APA / Tiroler Tageszeitung Onlineausgabe


Olympia

FIS-Präsident Kasper: Winterspiele in Peking erreichen neue Dimensionen

Das IOC-Ehrenmitglied sieht bei den China-Winterspielen im Jahr 2022 kein Ende des Gigantismus.

FIS-Präsident Gian Franco Kasper.

© gepaFIS-Präsident Gian Franco Kasper.



Peking/Seefeld – Die Olympischen Winterspiele in Peking 2022 werden nach Ansicht von IOC-Ehrenmitglied Gian Franco Kasper neue Dimensionen erreichen. Beim Forum Nordicum der nordischen Wintersportjournalisten in Seefeld sagte der Präsident des Internationalen Ski-Verbandes (FIS) am Dienstag, seine Hoffnung auf das Ende des Gigantismus bei Winterspielen hätte sich nicht erfüllt.

„In Peking soll alles größer, schöner und teurer werden als bei anderen Spielen“, sagte Kasper.
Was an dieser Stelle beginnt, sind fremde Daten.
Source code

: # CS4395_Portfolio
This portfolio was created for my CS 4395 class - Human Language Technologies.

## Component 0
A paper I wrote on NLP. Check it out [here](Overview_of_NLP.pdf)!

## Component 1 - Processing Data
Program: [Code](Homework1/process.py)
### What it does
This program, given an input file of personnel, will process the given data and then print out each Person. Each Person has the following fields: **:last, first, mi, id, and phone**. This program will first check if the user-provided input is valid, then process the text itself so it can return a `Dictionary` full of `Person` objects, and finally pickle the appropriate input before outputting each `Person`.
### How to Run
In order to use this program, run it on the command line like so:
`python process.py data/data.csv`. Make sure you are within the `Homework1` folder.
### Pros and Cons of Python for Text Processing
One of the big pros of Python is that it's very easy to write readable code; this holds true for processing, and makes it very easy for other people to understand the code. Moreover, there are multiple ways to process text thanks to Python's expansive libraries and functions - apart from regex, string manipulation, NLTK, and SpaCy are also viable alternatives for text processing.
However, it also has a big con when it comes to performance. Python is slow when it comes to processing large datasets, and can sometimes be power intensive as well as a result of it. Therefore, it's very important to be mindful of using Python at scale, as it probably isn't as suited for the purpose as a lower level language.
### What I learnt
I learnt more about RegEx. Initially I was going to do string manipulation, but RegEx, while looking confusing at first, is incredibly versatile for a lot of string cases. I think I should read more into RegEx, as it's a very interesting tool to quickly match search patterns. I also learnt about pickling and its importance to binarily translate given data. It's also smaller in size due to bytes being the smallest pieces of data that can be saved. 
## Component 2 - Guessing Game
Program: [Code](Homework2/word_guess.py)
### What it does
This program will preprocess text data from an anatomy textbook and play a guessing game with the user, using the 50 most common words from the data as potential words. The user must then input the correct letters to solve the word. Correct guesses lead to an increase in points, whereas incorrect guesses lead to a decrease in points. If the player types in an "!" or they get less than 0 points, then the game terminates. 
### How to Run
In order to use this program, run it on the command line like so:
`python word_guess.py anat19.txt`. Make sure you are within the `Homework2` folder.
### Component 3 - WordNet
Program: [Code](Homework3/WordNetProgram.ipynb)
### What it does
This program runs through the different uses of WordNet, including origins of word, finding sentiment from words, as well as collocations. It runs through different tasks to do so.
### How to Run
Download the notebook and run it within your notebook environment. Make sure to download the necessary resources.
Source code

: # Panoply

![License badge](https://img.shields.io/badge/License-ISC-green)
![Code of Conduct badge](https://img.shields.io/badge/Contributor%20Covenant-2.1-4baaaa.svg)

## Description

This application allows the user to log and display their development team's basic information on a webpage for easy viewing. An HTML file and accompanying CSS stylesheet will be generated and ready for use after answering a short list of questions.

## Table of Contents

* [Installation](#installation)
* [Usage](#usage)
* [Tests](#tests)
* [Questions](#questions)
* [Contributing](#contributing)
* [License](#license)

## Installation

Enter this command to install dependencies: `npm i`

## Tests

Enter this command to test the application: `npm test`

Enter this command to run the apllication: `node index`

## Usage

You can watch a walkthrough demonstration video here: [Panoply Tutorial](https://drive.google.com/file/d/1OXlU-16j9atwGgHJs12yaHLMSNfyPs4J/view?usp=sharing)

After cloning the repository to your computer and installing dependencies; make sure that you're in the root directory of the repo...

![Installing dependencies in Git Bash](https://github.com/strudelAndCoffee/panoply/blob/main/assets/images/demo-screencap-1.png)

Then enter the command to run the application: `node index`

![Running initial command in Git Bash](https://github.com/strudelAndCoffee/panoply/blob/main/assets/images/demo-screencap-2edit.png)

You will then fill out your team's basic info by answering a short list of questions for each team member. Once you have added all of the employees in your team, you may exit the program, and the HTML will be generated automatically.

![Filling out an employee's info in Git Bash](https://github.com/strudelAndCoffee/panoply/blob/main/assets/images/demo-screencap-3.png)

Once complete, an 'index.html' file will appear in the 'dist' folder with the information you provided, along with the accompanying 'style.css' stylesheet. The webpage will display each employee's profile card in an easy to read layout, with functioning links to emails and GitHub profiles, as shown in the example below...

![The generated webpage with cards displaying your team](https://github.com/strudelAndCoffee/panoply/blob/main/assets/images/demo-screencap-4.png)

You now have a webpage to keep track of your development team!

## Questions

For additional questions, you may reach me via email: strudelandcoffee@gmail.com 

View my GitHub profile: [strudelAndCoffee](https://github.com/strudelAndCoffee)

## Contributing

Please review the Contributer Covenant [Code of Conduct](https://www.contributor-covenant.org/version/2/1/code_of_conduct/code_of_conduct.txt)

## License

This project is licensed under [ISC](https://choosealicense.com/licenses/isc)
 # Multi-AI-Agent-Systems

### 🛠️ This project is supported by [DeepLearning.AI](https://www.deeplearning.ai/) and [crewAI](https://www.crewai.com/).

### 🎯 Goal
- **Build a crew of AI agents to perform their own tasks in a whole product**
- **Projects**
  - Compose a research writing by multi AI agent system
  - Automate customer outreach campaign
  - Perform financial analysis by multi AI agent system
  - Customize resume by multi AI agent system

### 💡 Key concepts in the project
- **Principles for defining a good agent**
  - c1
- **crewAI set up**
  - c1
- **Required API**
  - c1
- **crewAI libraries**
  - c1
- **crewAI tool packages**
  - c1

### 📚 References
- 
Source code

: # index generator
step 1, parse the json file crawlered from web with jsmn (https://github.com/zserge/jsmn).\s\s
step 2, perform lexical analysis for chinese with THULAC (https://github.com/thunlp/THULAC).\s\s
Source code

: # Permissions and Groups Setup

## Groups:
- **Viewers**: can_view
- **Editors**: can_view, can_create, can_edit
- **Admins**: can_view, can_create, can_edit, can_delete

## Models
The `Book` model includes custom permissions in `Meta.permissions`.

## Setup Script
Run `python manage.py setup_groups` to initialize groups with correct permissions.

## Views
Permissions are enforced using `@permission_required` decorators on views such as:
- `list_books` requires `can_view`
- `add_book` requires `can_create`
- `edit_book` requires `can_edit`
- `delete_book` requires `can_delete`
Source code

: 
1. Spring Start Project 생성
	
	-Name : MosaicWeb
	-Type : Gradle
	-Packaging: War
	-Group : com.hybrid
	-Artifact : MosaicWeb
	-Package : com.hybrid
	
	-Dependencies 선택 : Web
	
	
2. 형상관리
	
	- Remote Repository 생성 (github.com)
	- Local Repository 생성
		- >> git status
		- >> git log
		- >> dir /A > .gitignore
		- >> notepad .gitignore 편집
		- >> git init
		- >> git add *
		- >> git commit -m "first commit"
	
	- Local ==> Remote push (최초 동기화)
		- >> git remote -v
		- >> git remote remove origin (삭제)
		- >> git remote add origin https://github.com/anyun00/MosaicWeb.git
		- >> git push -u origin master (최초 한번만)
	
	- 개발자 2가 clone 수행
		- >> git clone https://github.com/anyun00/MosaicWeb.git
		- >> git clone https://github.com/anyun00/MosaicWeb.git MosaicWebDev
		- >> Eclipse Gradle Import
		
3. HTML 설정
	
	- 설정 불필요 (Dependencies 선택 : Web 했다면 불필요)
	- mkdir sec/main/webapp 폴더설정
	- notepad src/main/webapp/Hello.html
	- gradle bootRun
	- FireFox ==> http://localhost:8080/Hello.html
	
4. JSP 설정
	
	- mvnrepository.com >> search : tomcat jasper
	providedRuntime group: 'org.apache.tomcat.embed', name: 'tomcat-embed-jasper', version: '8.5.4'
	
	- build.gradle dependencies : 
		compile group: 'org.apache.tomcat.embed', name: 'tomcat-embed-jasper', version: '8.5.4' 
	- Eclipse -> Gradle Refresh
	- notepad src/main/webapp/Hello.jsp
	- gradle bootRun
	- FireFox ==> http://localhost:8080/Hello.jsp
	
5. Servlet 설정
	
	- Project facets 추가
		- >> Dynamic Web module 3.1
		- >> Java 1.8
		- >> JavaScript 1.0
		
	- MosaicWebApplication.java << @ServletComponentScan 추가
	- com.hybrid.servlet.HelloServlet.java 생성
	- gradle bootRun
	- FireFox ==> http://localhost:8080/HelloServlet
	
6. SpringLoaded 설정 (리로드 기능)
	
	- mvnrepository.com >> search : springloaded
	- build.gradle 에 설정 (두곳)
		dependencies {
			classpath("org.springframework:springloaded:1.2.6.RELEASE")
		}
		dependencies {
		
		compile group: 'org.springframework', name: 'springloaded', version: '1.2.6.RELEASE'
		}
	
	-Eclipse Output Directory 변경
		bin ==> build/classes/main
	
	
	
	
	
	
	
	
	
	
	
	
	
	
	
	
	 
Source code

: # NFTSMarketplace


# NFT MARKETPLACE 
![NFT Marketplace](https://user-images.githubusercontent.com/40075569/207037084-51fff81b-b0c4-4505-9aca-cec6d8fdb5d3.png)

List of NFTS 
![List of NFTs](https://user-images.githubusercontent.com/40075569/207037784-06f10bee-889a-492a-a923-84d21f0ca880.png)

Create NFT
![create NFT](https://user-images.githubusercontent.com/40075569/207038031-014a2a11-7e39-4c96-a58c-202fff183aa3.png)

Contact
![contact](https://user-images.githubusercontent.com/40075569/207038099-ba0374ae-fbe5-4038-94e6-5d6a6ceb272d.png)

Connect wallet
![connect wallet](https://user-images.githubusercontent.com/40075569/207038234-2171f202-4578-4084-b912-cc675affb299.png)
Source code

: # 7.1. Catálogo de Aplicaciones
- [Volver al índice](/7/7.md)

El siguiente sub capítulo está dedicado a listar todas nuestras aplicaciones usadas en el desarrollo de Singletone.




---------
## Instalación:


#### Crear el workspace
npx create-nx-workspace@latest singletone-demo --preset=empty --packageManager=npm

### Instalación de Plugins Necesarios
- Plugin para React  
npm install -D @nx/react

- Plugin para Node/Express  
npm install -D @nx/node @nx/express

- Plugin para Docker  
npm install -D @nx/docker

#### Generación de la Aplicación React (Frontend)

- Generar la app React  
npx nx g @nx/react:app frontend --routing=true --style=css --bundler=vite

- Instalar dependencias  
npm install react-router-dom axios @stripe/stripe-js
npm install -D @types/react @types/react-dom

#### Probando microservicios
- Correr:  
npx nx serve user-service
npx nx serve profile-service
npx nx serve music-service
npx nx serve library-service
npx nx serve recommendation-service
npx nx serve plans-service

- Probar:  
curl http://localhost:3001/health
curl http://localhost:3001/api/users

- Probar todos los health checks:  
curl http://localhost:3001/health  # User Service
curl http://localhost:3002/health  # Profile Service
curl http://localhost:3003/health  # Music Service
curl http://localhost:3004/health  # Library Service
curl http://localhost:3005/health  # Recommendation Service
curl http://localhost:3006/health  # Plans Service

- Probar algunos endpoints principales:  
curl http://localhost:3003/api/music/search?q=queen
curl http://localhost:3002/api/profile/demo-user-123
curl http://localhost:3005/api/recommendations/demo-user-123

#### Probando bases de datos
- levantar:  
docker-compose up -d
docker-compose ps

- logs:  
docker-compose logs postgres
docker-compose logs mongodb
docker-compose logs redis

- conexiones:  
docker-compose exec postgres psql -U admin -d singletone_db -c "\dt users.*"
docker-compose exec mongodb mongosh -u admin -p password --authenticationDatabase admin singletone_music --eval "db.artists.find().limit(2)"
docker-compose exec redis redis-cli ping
Das größte Problem wird nach seiner Ansicht der Schnee. Es sei in der Olympia-Region zwar teils sehr kalt, die durchschnittliche Schneehöhe betrage aber nur fünf bis zehn Zentimeter. Für die Produktion von Kunstschnee stünde zu wenig Wasser zur Verfügung. „Das könnte dann für Probleme für die Wasserversorgung in Peking sorgen“, sagte der 74-jährige Schweizer.

Ausdrücklich lobte Kasper die Organisatoren in Sachen Umweltschutz. „Da sind sie sehr weit. Es werden nicht sinnlos Wälder abgeholzt.“

Sportlich erwartet Kasper vom Gastgeberland, dass es in der einen oder anderen Disziplin in die Weltspitze stoßen wird und auch den Medaillenspiegel durcheinanderbringen kann. Vor allem in den jungen Disziplinen im Freestyle oder Snowboard könnten sie schnell aufholen. (APA/dpa)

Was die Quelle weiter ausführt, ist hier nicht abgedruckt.